Cisplatin or PTX may affect optic nerve function, and the combination of CDDP with PTX may synergistically increase the neurotoxicity risk to the optic nerve. In our case, however, the primary cause of the patient’s ocular symptoms and blindness remain unknown. The cause may potentially be attributed to CDDP administration alone, PTX alone, the combination of PTX with CDDP, or the interaction of cytotoxic drugs with radiation. To investigate the exact cause of the loss of eyesight, both CT and MRI scanning of head and neck, and laboratory biochemical examination including serum electrolyte, were performed. The potential causes that could result in ocular disease were excluded by various examinations. They included the uncontrolled primary tumor, radiation-induced brain and nerve damage, the central neural and cerebrovascular disease, chemotherapeutic drug-related myelosuppression, imbalance of serum electrolyte, and so on. For the patient in our report, the possible cause of PCION included cytotoxic drugs, radiation, and the patient’s concomitant diseases (hypertension and chronic hepatitis B). The possibility of both radiation treatment and concomitant diseases causing PCION was extremely low because all the concomitant diseases were well controlled. Additionally, the maximal radiation dose to the optical nerves and chiasm was <32 Gy, which is far below the tolerance to the radiation. Though we could not accurately ascertain the exact cause of our patient’s blindness, and did not know the precise interaction of cytotoxic agent and radiation or the variation of the normal tissue’s response to anti-cancer therapy during the complicated context of chemoradiotherapy, we could still infer cytotoxicity of PTX and/or CDDP as the primary cause.
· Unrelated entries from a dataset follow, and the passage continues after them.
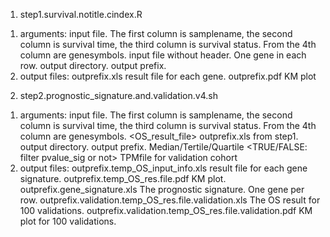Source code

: 1. step1.survival.notitle.cindex.R
1) arguments:
	<TPMfile>	input file. The first column is samplename, the second column is survival time, the third column is survival status. From the 4th column are genesymbols.
	<genelist>	input file without header. One gene in each row.
	<outdir>	output directory.
	<outprefix>	output prefix.
2) output files:
	outprefix.xls	result file for each gene.
	outprefix.pdf	KM plot

2. step2.prognostic_signature.and.validation.v4.sh
1) arguments:
	<TPMfile>	input file. The first column is samplename, the second column is survival time, the third column is survival status. From the 4th column are genesymbols.
	<OS_result_file>	outprefix.xls from step1.
	<outdir>	output directory.
	<outprefix>	output prefix.
	<Groupby>	Median/Tertile/Quartile
	<TRUE/FALSE: filter pvalue_sig or not>
	<infile>  TPMfile for validation cohort
2) output files:
	outprefix.temp_OS_input_info.xls  result file for each gene signature.
	outprefix.temp_OS_res.file.pdf  KM plot.
	outprefix.gene_signature.xls  The prognostic signature. One gene per row.
	outprefix.validation.temp_OS_res.file.validation.xls  The OS result for 100 validations. 
	outprefix.validation.temp_OS_res.file.validation.pdf  KM plot for 100 validations.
Strategies for detection, treatment and prediction

Because of its scarcity, PCION was usually underestimated or considered minor when compared to other life-threatening complications.17 Oncologists should take all potential severe toxicities into consideration prior to initial treatment and be familiar with their pathogenesis and management. Despite the lack of consensus outlining routine ophthalmologic monitoring and ocular toxicity management at present, for some drugs with potential ocular toxicity a baseline ophthalmologic examination and regular monitoring is strongly recommended before treatment. The monitoring examinations could include visual acuity, tonometry, fundoscopy, color vision test, automated perimetry, retinal photography, and others.17 Potential treatment options including warm compress, eyelid hygiene, corticosteroids, topical anti-inflammatory medications and lubricants, and avoiding light exposure may prove useful, but further clinical study is needed. Hofstra et al25 reported that flunarizine, a selective calcium channel antagonist, has been used successfully to treat one patient diagnosed with visual-evoked potential abnormalities. Kwan et al4 reported a case of bilateral panretinal laser photocoagulation, but the therapy was ineffective because the best-corrected visual acuity remained unchanged 6 months later. Based on previous reports, nearly all PCIONs were irreversible, and the best-corrected visual acuity failed to improve significantly. Currently, there is no biomarker available to effectively predict these severe PCIONs.

Conclusion

PTX- and CDDP-induced ocular toxicity is extremely rare and usually irreversible. The clinical manifestations mainly include abnormal vision, hemianopia, photopsia, visual disturbance, blindness, ocular pain, cystoid macular edema, and other similar symptoms. The possible mechanisms of PCION might be related to the ischemic and electrophysiological changes within ocular neural structures. There are no effective strategies for the early detection, treatment, and prediction of PCION, which is warranted for further investigation. Clinical oncologists should consider the risk of severe PCION prior to initiating anti-cancer treatment.